> [DIRECTIONS]:
Which lines in the records below contain the word "given"? Return each of them.

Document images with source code

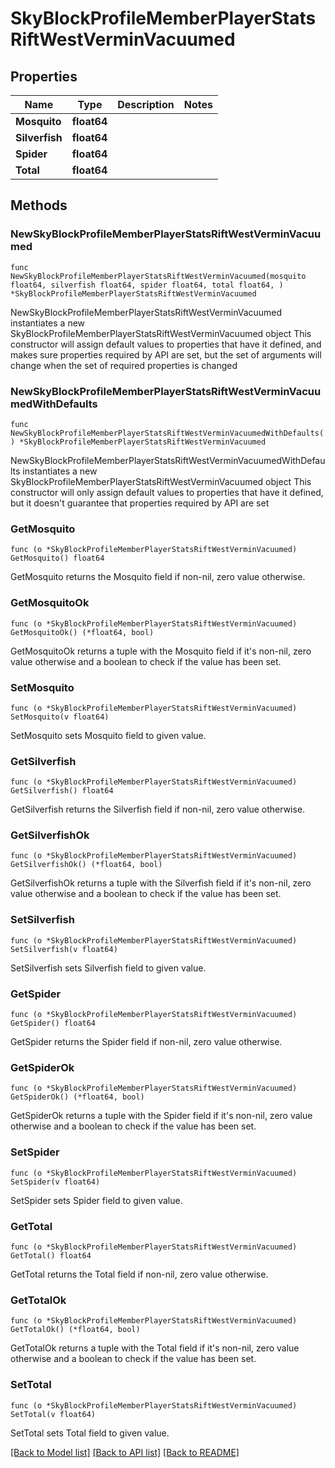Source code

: # SkyBlockProfileMemberPlayerStatsRiftWestVerminVacuumed

## Properties

Name | Type | Description | Notes
------------ | ------------- | ------------- | -------------
**Mosquito** | **float64** |  | 
**Silverfish** | **float64** |  | 
**Spider** | **float64** |  | 
**Total** | **float64** |  | 

## Methods

### NewSkyBlockProfileMemberPlayerStatsRiftWestVerminVacuumed

`func NewSkyBlockProfileMemberPlayerStatsRiftWestVerminVacuumed(mosquito float64, silverfish float64, spider float64, total float64, ) *SkyBlockProfileMemberPlayerStatsRiftWestVerminVacuumed`

NewSkyBlockProfileMemberPlayerStatsRiftWestVerminVacuumed instantiates a new SkyBlockProfileMemberPlayerStatsRiftWestVerminVacuumed object
This constructor will assign default values to properties that have it defined,
and makes sure properties required by API are set, but the set of arguments
will change when the set of required properties is changed

### NewSkyBlockProfileMemberPlayerStatsRiftWestVerminVacuumedWithDefaults

`func NewSkyBlockProfileMemberPlayerStatsRiftWestVerminVacuumedWithDefaults() *SkyBlockProfileMemberPlayerStatsRiftWestVerminVacuumed`

NewSkyBlockProfileMemberPlayerStatsRiftWestVerminVacuumedWithDefaults instantiates a new SkyBlockProfileMemberPlayerStatsRiftWestVerminVacuumed object
This constructor will only assign default values to properties that have it defined,
but it doesn't guarantee that properties required by API are set

### GetMosquito

`func (o *SkyBlockProfileMemberPlayerStatsRiftWestVerminVacuumed) GetMosquito() float64`

GetMosquito returns the Mosquito field if non-nil, zero value otherwise.

### GetMosquitoOk

`func (o *SkyBlockProfileMemberPlayerStatsRiftWestVerminVacuumed) GetMosquitoOk() (*float64, bool)`

GetMosquitoOk returns a tuple with the Mosquito field if it's non-nil, zero value otherwise
and a boolean to check if the value has been set.

### SetMosquito

`func (o *SkyBlockProfileMemberPlayerStatsRiftWestVerminVacuumed) SetMosquito(v float64)`

SetMosquito sets Mosquito field to given value.


### GetSilverfish

`func (o *SkyBlockProfileMemberPlayerStatsRiftWestVerminVacuumed) GetSilverfish() float64`

GetSilverfish returns the Silverfish field if non-nil, zero value otherwise.

### GetSilverfishOk

`func (o *SkyBlockProfileMemberPlayerStatsRiftWestVerminVacuumed) GetSilverfishOk() (*float64, bool)`

GetSilverfishOk returns a tuple with the Silverfish field if it's non-nil, zero value otherwise
and a boolean to check if the value has been set.

### SetSilverfish

`func (o *SkyBlockProfileMemberPlayerStatsRiftWestVerminVacuumed) SetSilverfish(v float64)`

SetSilverfish sets Silverfish field to given value.


### GetSpider

`func (o *SkyBlockProfileMemberPlayerStatsRiftWestVerminVacuumed) GetSpider() float64`

GetSpider returns the Spider field if non-nil, zero value otherwise.

### GetSpiderOk

`func (o *SkyBlockProfileMemberPlayerStatsRiftWestVerminVacuumed) GetSpiderOk() (*float64, bool)`

GetSpiderOk returns a tuple with the Spider field if it's non-nil, zero value otherwise
and a boolean to check if the value has been set.

### SetSpider

`func (o *SkyBlockProfileMemberPlayerStatsRiftWestVerminVacuumed) SetSpider(v float64)`

SetSpider sets Spider field to given value.


### GetTotal

`func (o *SkyBlockProfileMemberPlayerStatsRiftWestVerminVacuumed) GetTotal() float64`

GetTotal returns the Total field if non-nil, zero value otherwise.

### GetTotalOk

`func (o *SkyBlockProfileMemberPlayerStatsRiftWestVerminVacuumed) GetTotalOk() (*float64, bool)`

GetTotalOk returns a tuple with the Total field if it's non-nil, zero value otherwise
and a boolean to check if the value has been set.

### SetTotal

`func (o *SkyBlockProfileMemberPlayerStatsRiftWestVerminVacuumed) SetTotal(v float64)`

SetTotal sets Total field to given value.



[[Back to Model list]](../README.md#documentation-for-models) [[Back to API list]](../README.md#documentation-for-api-endpoints) [[Back to README]](../README.md)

> [REPLY TO THE TASK]:
SetMosquito sets Mosquito field to given value.
SetSilverfish sets Silverfish field to given value.
SetSpider sets Spider field to given value.
SetTotal sets Total field to given value.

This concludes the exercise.